Saved data entries:

+++

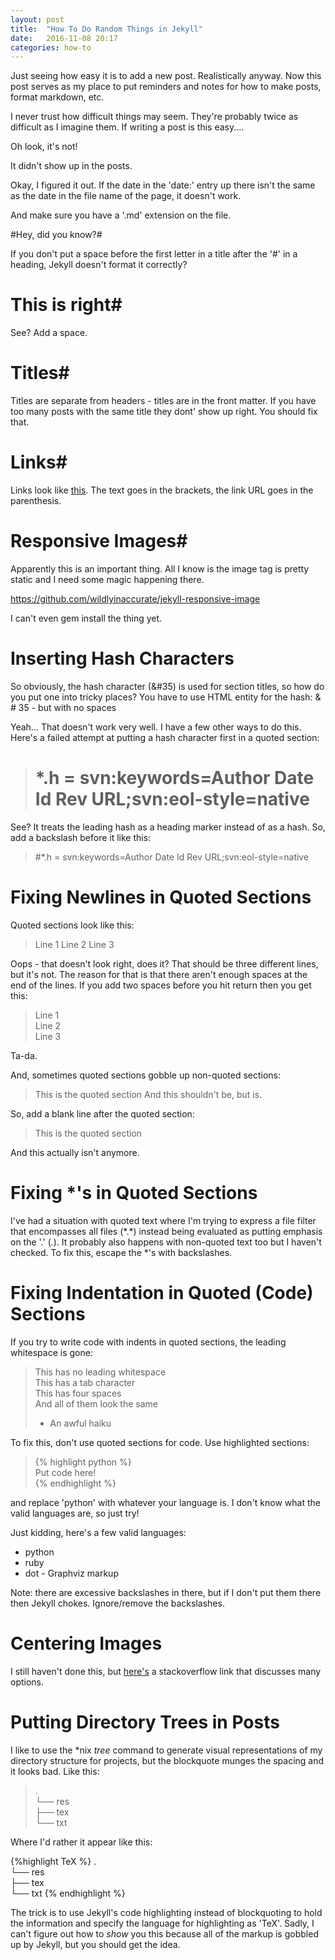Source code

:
 ```yaml
---
layout: post
title:  "How To Do Random Things in Jekyll"
date:   2016-11-08 20:17
categories: how-to
---
```


Just seeing how easy it is to add a new post. Realistically anyway. Now this post serves as my place to put reminders and notes for how to make posts, format markdown, etc.

I never trust how difficult things may seem. They're probably twice
as difficult as I imagine them. If writing a post is this easy....

Oh look, it's not!

It didn't show up in the posts. 

Okay, I figured it out. If the date in the 'date:' entry up there isn't the same as the date in the file name of the page, it doesn't work.

And make sure you have a '.md' extension on the file.

#Hey, did you know?#

If you don't put a space before the first letter in a title after the '#' in a heading, Jekyll doesn't format it correctly?

# This is right#

See? Add a space.

# Titles#
Titles are separate from headers - titles are in the front matter. If you have too many posts with the same title they dont' show up right. You should fix that.

# Links#

Links look like [this](http://google.com). The text goes in the brackets, the link URL goes in the parenthesis. 

# Responsive Images#

Apparently this is an important thing. All I know is the image tag is pretty static and I need some magic happening there.

https://github.com/wildlyinaccurate/jekyll-responsive-image

I can't even gem install the thing yet.

# Inserting Hash Characters #

So obviously, the hash character (&#35) is used for section titles, so how do you put one into tricky places? You have to use HTML entity for the hash: & # 35 - but with no spaces

Yeah... That doesn't work very well. I have a few other ways to do this. Here's a failed attempt at putting a hash character first in a quoted section:
> # *.h = svn:keywords=Author Date Id Rev URL;svn:eol-style=native  

See? It treats the leading hash as a heading marker instead of as a hash. So, add a backslash before it like this:

> \#*.h = svn:keywords=Author Date Id Rev URL;svn:eol-style=native  

# Fixing Newlines in Quoted Sections #

Quoted sections look like this:

> Line 1
> Line 2
> Line 3

Oops - that doesn't look right, does it? That should be three different lines, but it's not. The reason for that is that there aren't enough spaces at the end of the lines.  If you add two spaces before you hit return then you get this:

> Line 1  
> Line 2  
> Line 3  

Ta-da.

And, sometimes quoted sections gobble up non-quoted sections:

> This is the quoted section
And this shouldn't be, but is.

So, add a blank line after the quoted section:

> This is the quoted section

And this actually isn't anymore.


# Fixing *'s in Quoted Sections #

I've had a situation with quoted text where I'm trying to express a file filter that encompasses all files (\*.\*) instead being evaluated as putting emphasis on the '.' (*.*). It probably also happens with non-quoted text too but I haven't checked. To fix this, escape the *'s with backslashes.

# Fixing Indentation in Quoted (Code) Sections #

If you try to write code with indents in quoted sections, the leading whitespace is gone:

> This has no leading whitespace  
>	This has a tab character   
>    This has four spaces  
> And all of them look the same  
> - An awful haiku  

To fix this, don't use quoted sections for code. Use highlighted sections:
> \{\% highlight python \%\}  
> Put code here!  
> \{\% endhighlight \%\}  

and replace 'python' with whatever your language is. I don't know what the valid languages are, so just try!

Just kidding, here's a few valid languages:

* python
* ruby
* dot - Graphviz markup

Note: there are excessive backslashes in there, but if I don't put them there then Jekyll chokes. Ignore/remove the backslashes.

# Centering Images #

I still haven't done this, but [here's](https://stackoverflow.com/q/255170) a stackoverflow link that discusses many options.

# Putting Directory Trees in Posts #

I like to use the \*nix *tree* command to generate visual representations of my directory structure for projects, but the blockquote munges the spacing and it looks bad. Like this:

> .  
> └── res  
>     ├── tex  
>     └── txt 

Where I'd rather it appear like this:

{%highlight TeX %}
.  
└── res  
    ├── tex  
    └── txt 
{% endhighlight %}

The trick is to use Jekyll's code highlighting instead of blockquoting to hold the information and specify the language for highlighting as 'TeX'. Sadly, I can't figure out how to *show* you this because all of the markup is gobbled up by Jekyll, but you should get the idea.

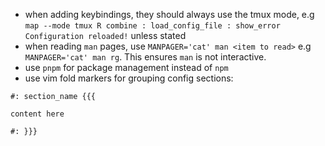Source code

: - when adding keybindings, they should always use the tmux mode, e.g `map --mode tmux R combine : load_config_file : show_error Configuration reloaded!` unless stated
- when reading `man` pages, use `MANPAGER='cat' man <item to read>` e.g `MANPAGER='cat' man rg`. This ensures `man` is not interactive.
- use `pnpm` for package management instead of `npm`
- use vim fold markers for grouping config sections:

```
#: section_name {{{

content here

#: }}}
```
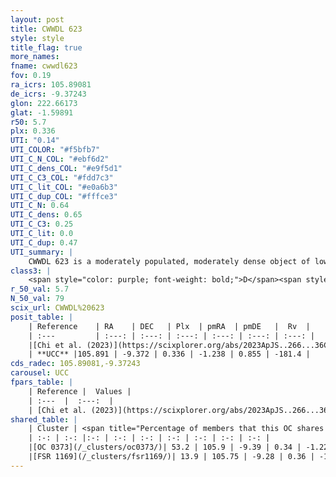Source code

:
 ```yaml
---
layout: post
title: CWWDL 623
style: style
title_flag: true
more_names: 
fname: cwwdl623
fov: 0.19
ra_icrs: 105.89081
de_icrs: -9.37243
glon: 222.66173
glat: -1.59891
r50: 5.7
plx: 0.336
UTI: "0.14"
UTI_COLOR: "#f5bfb7"
UTI_C_N_COL: "#ebf6d2"
UTI_C_dens_COL: "#e9f5d1"
UTI_C_C3_COL: "#fdd7c3"
UTI_C_lit_COL: "#e0a6b3"
UTI_C_dup_COL: "#fffce3"
UTI_C_N: 0.64
UTI_C_dens: 0.65
UTI_C_C3: 0.25
UTI_C_lit: 0.0
UTI_C_dup: 0.47
UTI_summary: |
    CWWDL 623 is a moderately populated, moderately dense object of low C3 quality. It was recently reported in the literature.<br><br><span style="color: #99180f; font-weight: bold;">Warning: </span>This is possibly a duplicated object, which shares a significant percentage of members with at least one previously reported entry.
class3: |
    <span style="color: purple; font-weight: bold;">D</span><span style="color: #FFC300; font-weight: bold;">B</span>
r_50_val: 5.7
N_50_val: 79
scix_url: CWWDL%20623
posit_table: |
    | Reference    | RA    | DEC   | Plx  | pmRA  | pmDE   |  Rv  |
    | :---         | :---: | :---: | :---: | :---: | :---: | :---: |
    |[Chi et al. (2023)](https://scixplorer.org/abs/2023ApJS..266...36C) | 105.877 | -9.366 | 0.331 | -1.27 | 0.868 | -- |
    | **UCC** |105.891 | -9.372 | 0.336 | -1.238 | 0.855 | -181.4 | 
cds_radec: 105.89081,-9.37243
carousel: UCC
fpars_table: |
    | Reference |  Values |
    | :---  |  :---:  |
    | [Chi et al. (2023)](https://scixplorer.org/abs/2023ApJS..266...36C) | `logAge=5.78, Z=0.42` |
shared_table: |
    | Cluster | <span title="Percentage of members that this OC shares with the ones listed">%</span>   | RA   | DEC   | Plx   | pmRA  | pmDE  | Rv | UTI |
    | :-: | :-: |:-: | :-: | :-: | :-: | :-: | :-: | :-: |
    |[OC 0373](/_clusters/oc0373/)| 53.2 | 105.9 | -9.39 | 0.34 | -1.22 | 0.85 | -- |0.31 |
    |[FSR 1169](/_clusters/fsr1169/)| 13.9 | 105.75 | -9.28 | 0.36 | -1.27 | 0.9 | -- |0.11 |
---
```

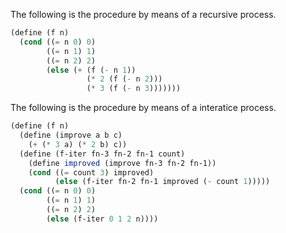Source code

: The following is the procedure by means of a recursive process.
```scheme
(define (f n)
  (cond ((= n 0) 0)
        ((= n 1) 1)
        ((= n 2) 2)
        (else (+ (f (- n 1))
                 (* 2 (f (- n 2)))
                 (* 3 (f (- n 3)))))))
```

The following is the procedure by means of a interatice process.
```scheme
(define (f n)
  (define (improve a b c)
    (+ (* 3 a) (* 2 b) c))
  (define (f-iter fn-3 fn-2 fn-1 count)
    (define improved (improve fn-3 fn-2 fn-1))
    (cond ((= count 3) improved)
          (else (f-iter fn-2 fn-1 improved (- count 1)))))
  (cond ((= n 0) 0)
        ((= n 1) 1)
        ((= n 2) 2)
        (else (f-iter 0 1 2 n))))
```

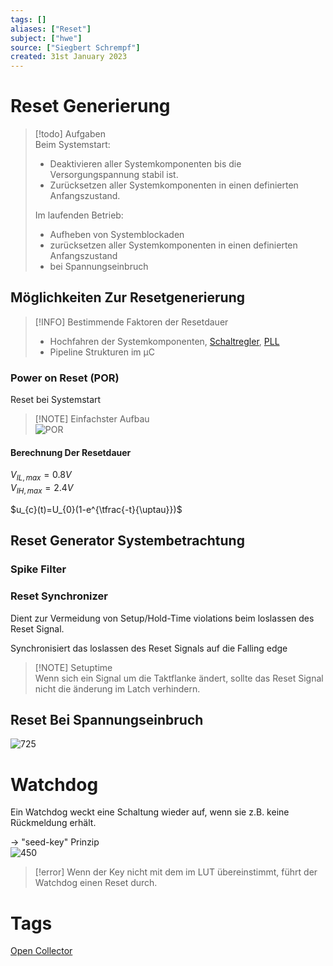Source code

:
 ```yaml
---
tags: []
aliases: ["Reset"]
subject: ["hwe"]
source: ["Siegbert Schrempf"]
created: 31st January 2023
---
```


# Reset Generierung

> [!todo] Aufgaben  
> Beim Systemstart:
> - Deaktivieren aller Systemkomponenten bis die Versorgungspannung stabil ist.
> - Zurücksetzen aller Systemkomponenten in einen definierten Anfangszustand.
> 
> Im laufenden Betrieb:
> - Aufheben von Systemblockaden
> - zurücksetzen aller Systemkomponenten in einen definierten Anfangszustand
> - bei Spannungseinbruch

## Möglichkeiten Zur Resetgenerierung

> [!INFO] Bestimmende Faktoren der Resetdauer
> - Hochfahren der Systemkomponenten, [Schaltregler](../Hardwareentwicklung/Stromversorgungseinheiten/{MOC}%20Schaltnetzteil.md), [PLL](Oszillatoren/Phase%20Locked%20Loop.md)
> - Pipeline Strukturen im µC

### Power on Reset (POR)

Reset bei Systemstart
> [!NOTE] Einfachster Aufbau  
> ![POR](assets/POR.png)

#### Berechnung Der Resetdauer

$V_{IL,max}=0.8V$  
$V_{IH,max}=2.4V$

$u_{c}(t)=U_{0}(1-e^{\tfrac{-t}{\uptau}})$

## Reset Generator Systembetrachtung

### Spike Filter

### Reset Synchronizer

Dient zur Vermeidung von Setup/Hold-Time violations beim loslassen des Reset Signal.

Synchronisiert das loslassen des Reset Signals auf die Falling edge

> [!NOTE] Setuptime  
> Wenn sich ein Signal um die Taktflanke ändert, sollte das Reset Signal nicht die änderung im Latch verhindern.
> 

## Reset Bei Spannungseinbruch

![725](assets/reset-spg-einbruch.png)

# Watchdog

Ein Watchdog weckt eine Schaltung wieder auf, wenn sie z.B. keine Rückmeldung erhält.

$\rightarrow$ "seed-key" Prinzip  
![450](assets/watchdog.png)
> [!error] Wenn der Key nicht mit dem im LUT übereinstimmt, führt der Watchdog einen Reset durch.

# Tags

[Open Collector](Open%20Collector.md)
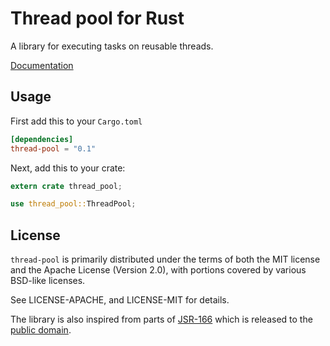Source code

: # Thread pool for Rust

A library for executing tasks on reusable threads.

[Documentation](https://docs.rs/thread-pool)

## Usage

First add this to your `Cargo.toml`

```toml
[dependencies]
thread-pool = "0.1"
```

Next, add this to your crate:

```rust
extern crate thread_pool;

use thread_pool::ThreadPool;
```

## License

`thread-pool` is primarily distributed under the terms of both the MIT
license and the Apache License (Version 2.0), with portions covered by various
BSD-like licenses.

See LICENSE-APACHE, and LICENSE-MIT for details.

The library is also inspired from parts of [JSR-166](http://g.oswego.edu/dl/concurrency-interest/) which is released to the [public domain](https://creativecommons.org/licenses/publicdomain/).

+++

- REQUIRED WORK -
Begin at the first line of the entries above and return each line exactly, stopping after the line that contains "It didn't show up in the posts.". Pictures do not belong in the copy.

- ANSWER TO THIS TASK -
Source code

:
 ```yaml
---
layout: post
title:  "How To Do Random Things in Jekyll"
date:   2016-11-08 20:17
categories: how-to
---
```


Just seeing how easy it is to add a new post. Realistically anyway. Now this post serves as my place to put reminders and notes for how to make posts, format markdown, etc.

I never trust how difficult things may seem. They're probably twice
as difficult as I imagine them. If writing a post is this easy....

Oh look, it's not!

It didn't show up in the posts. 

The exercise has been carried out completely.